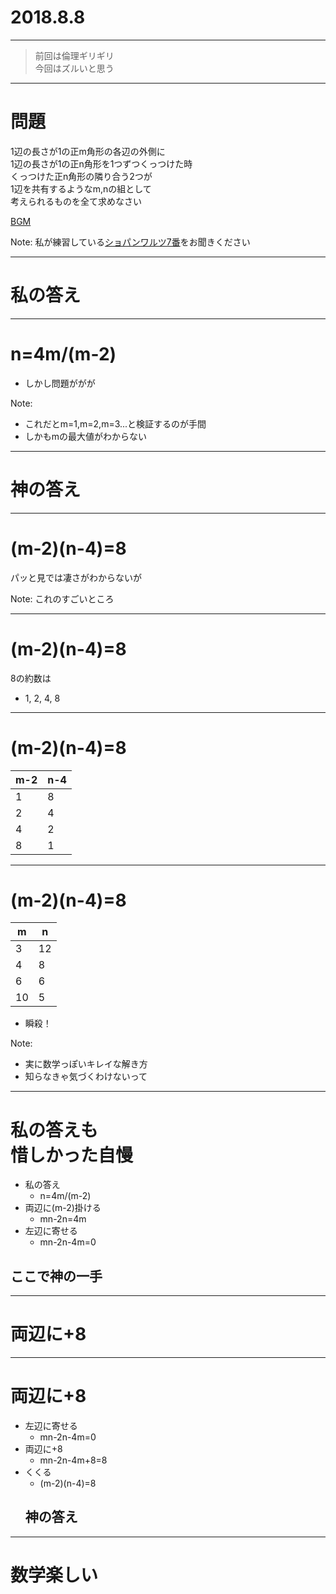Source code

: # 2018.8.8

---

> 前回は倫理ギリギリ  
> 今回はズルいと思う

---

<!-- .slide: data-background-image="img/12720876984_d75cb5bb97_k.jpg" data-background-size="100%" -->
<!-- .slide: style="background-color:rgba(0,0,0,0.5); " -->

# 問題

1辺の長さが1の正m角形の各辺の外側に  
1辺の長さが1の正n角形を1つずつくっつけた時  
くっつけた正n角形の隣り合う2つが  
1辺を共有するようなm,nの組として  
考えられるものを全て求めなさい

[BGM](./media/Chopin_valse64-2_k.mid)

Note:
私が練習している[ショパンワルツ7番](./media/Chopin_valse64-2_k.mid)をお聞きください

---

<!-- .slide: data-background-image="img/12720876984_d75cb5bb97_k.jpg" data-background-size="100%" -->
<!-- .slide: style="background-color:rgba(0,0,0,0.5); " -->
# 私の答え

---

<!-- .slide: data-background-image="img/12720876984_d75cb5bb97_k.jpg" data-background-size="100%" -->
<!-- .slide: style="background-color:rgba(0,0,0,0.5); " -->
# n=4m/(m-2)

- しかし問題ががが

Note:
- これだとm=1,m=2,m=3...と検証するのが手間
- しかもmの最大値がわからない

---

<!-- .slide: data-background-image="img/12720876984_d75cb5bb97_k.jpg" data-background-size="100%" -->
<!-- .slide: style="background-color:rgba(0,0,0,0.5); " -->
# 神の答え

---

<!-- .slide: data-background-image="img/12720876984_d75cb5bb97_k.jpg" data-background-size="100%" -->
<!-- .slide: style="background-color:rgba(0,0,0,0.5); " -->
# (m-2)(n-4)=8

パッと見では凄さがわからないが

Note:
これのすごいところ

---

<!-- .slide: data-background-image="img/12720876984_d75cb5bb97_k.jpg" data-background-size="100%" -->
<!-- .slide: style="background-color:rgba(0,0,0,0.5); " -->
# (m-2)(n-4)=8

8の約数は

- 1, 2, 4, 8

---

<!-- .slide: data-background-image="img/12720876984_d75cb5bb97_k.jpg" data-background-size="100%" -->
<!-- .slide: style="background-color:rgba(0,0,0,0.5); " -->
# (m-2)(n-4)=8

| m-2 | n-4 |
| --- | --- |
| 1 | 8 |
| 2 | 4 |
| 4 | 2 |
| 8 | 1 |

---

<!-- .slide: data-background-image="img/12720876984_d75cb5bb97_k.jpg" data-background-size="100%" -->
<!-- .slide: style="background-color:rgba(0,0,0,0.5); " -->
# (m-2)(n-4)=8

| m | n |
| --- | --- |
| 3 | 12 |
| 4 | 8 |
| 6 | 6 |
| 10 | 5 |

- 瞬殺！ <!-- .element: class="fragment" -->

Note:
- 実に数学っぽいキレイな解き方
- 知らなきゃ気づくわけないって

---

<!-- .slide: data-background-image="img/12720876984_d75cb5bb97_k.jpg" data-background-size="100%" -->
<!-- .slide: style="background-color:rgba(0,0,0,0.5); " -->
<!-- .slide: data-transition="fade-out" -->
# 私の答えも<br>惜しかった自慢

- 私の答え
    - n=4m/(m-2)
- 両辺に(m-2)掛ける<!-- .element: class="fragment" -->
    - mn-2n=4m<!-- .element: class="fragment" -->
- 左辺に寄せる<!-- .element: class="fragment" -->
    - mn-2n-4m=0<!-- .element: class="fragment" -->
## ここで神の一手<!-- .element: class="fragment" -->

---

<!-- .slide: data-background-image="img/12720876984_d75cb5bb97_k.jpg" data-background-size="100%" -->
<!-- .slide: style="background-color:rgba(0,0,0,0.5); " -->
<!-- .slide: data-transition="fade-in fade-out" -->

# 両辺に+8

---

<!-- .slide: data-background-image="img/12720876984_d75cb5bb97_k.jpg" data-background-size="100%" -->
<!-- .slide: style="background-color:rgba(0,0,0,0.5); " -->
<!-- .slide: data-transition="fade-in" -->

# 両辺に+8

- 左辺に寄せる
    - mn-2n-4m=0
- 両辺に+8<!-- .element: class="fragment" data-fragment-index="1" -->
    - mn-2n-4m+8=8<!-- .element: class="fragment" data-fragment-index="1" -->
- くくる<!-- .element: class="fragment" data_fragment-index="2" -->
    - (m-2)(n-4)=8<!-- .element: class="fragment" data_fragment-index="3" -->
    ## 神の答え

---

<!-- .slide: data-background-image="img/12720876984_d75cb5bb97_k.jpg" data-background-size="100%" -->
<!-- .slide: style="background-color:rgba(0,0,0,0.5); " -->
# 数学楽しい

━━━━━━

> _YOUR OBJECTIVE_: First drop every picture, then print the data above exactly as it stands.

> _RESPONSE BELOW_:
Source code

: # 2018.8.8

---

> 前回は倫理ギリギリ  
> 今回はズルいと思う

---

<!-- .slide: data-background-image="img/12720876984_d75cb5bb97_k.jpg" data-background-size="100%" -->
<!-- .slide: style="background-color:rgba(0,0,0,0.5); " -->

# 問題

1辺の長さが1の正m角形の各辺の外側に  
1辺の長さが1の正n角形を1つずつくっつけた時  
くっつけた正n角形の隣り合う2つが  
1辺を共有するようなm,nの組として  
考えられるものを全て求めなさい

[BGM](./media/Chopin_valse64-2_k.mid)

Note:
私が練習している[ショパンワルツ7番](./media/Chopin_valse64-2_k.mid)をお聞きください

---

<!-- .slide: data-background-image="img/12720876984_d75cb5bb97_k.jpg" data-background-size="100%" -->
<!-- .slide: style="background-color:rgba(0,0,0,0.5); " -->
# 私の答え

---

<!-- .slide: data-background-image="img/12720876984_d75cb5bb97_k.jpg" data-background-size="100%" -->
<!-- .slide: style="background-color:rgba(0,0,0,0.5); " -->
# n=4m/(m-2)

- しかし問題ががが

Note:
- これだとm=1,m=2,m=3...と検証するのが手間
- しかもmの最大値がわからない

---

<!-- .slide: data-background-image="img/12720876984_d75cb5bb97_k.jpg" data-background-size="100%" -->
<!-- .slide: style="background-color:rgba(0,0,0,0.5); " -->
# 神の答え

---

<!-- .slide: data-background-image="img/12720876984_d75cb5bb97_k.jpg" data-background-size="100%" -->
<!-- .slide: style="background-color:rgba(0,0,0,0.5); " -->
# (m-2)(n-4)=8

パッと見では凄さがわからないが

Note:
これのすごいところ

---

<!-- .slide: data-background-image="img/12720876984_d75cb5bb97_k.jpg" data-background-size="100%" -->
<!-- .slide: style="background-color:rgba(0,0,0,0.5); " -->
# (m-2)(n-4)=8

8の約数は

- 1, 2, 4, 8

---

<!-- .slide: data-background-image="img/12720876984_d75cb5bb97_k.jpg" data-background-size="100%" -->
<!-- .slide: style="background-color:rgba(0,0,0,0.5); " -->
# (m-2)(n-4)=8

| m-2 | n-4 |
| --- | --- |
| 1 | 8 |
| 2 | 4 |
| 4 | 2 |
| 8 | 1 |

---

<!-- .slide: data-background-image="img/12720876984_d75cb5bb97_k.jpg" data-background-size="100%" -->
<!-- .slide: style="background-color:rgba(0,0,0,0.5); " -->
# (m-2)(n-4)=8

| m | n |
| --- | --- |
| 3 | 12 |
| 4 | 8 |
| 6 | 6 |
| 10 | 5 |

- 瞬殺！ <!-- .element: class="fragment" -->

Note:
- 実に数学っぽいキレイな解き方
- 知らなきゃ気づくわけないって

---

<!-- .slide: data-background-image="img/12720876984_d75cb5bb97_k.jpg" data-background-size="100%" -->
<!-- .slide: style="background-color:rgba(0,0,0,0.5); " -->
<!-- .slide: data-transition="fade-out" -->
# 私の答えも<br>惜しかった自慢

- 私の答え
    - n=4m/(m-2)
- 両辺に(m-2)掛ける<!-- .element: class="fragment" -->
    - mn-2n=4m<!-- .element: class="fragment" -->
- 左辺に寄せる<!-- .element: class="fragment" -->
    - mn-2n-4m=0<!-- .element: class="fragment" -->
## ここで神の一手<!-- .element: class="fragment" -->

---

<!-- .slide: data-background-image="img/12720876984_d75cb5bb97_k.jpg" data-background-size="100%" -->
<!-- .slide: style="background-color:rgba(0,0,0,0.5); " -->
<!-- .slide: data-transition="fade-in fade-out" -->

# 両辺に+8

---

<!-- .slide: data-background-image="img/12720876984_d75cb5bb97_k.jpg" data-background-size="100%" -->
<!-- .slide: style="background-color:rgba(0,0,0,0.5); " -->
<!-- .slide: data-transition="fade-in" -->

# 両辺に+8

- 左辺に寄せる
    - mn-2n-4m=0
- 両辺に+8<!-- .element: class="fragment" data-fragment-index="1" -->
    - mn-2n-4m+8=8<!-- .element: class="fragment" data-fragment-index="1" -->
- くくる<!-- .element: class="fragment" data_fragment-index="2" -->
    - (m-2)(n-4)=8<!-- .element: class="fragment" data_fragment-index="3" -->
    ## 神の答え

---

<!-- .slide: data-background-image="img/12720876984_d75cb5bb97_k.jpg" data-background-size="100%" -->
<!-- .slide: style="background-color:rgba(0,0,0,0.5); " -->
# 数学楽しい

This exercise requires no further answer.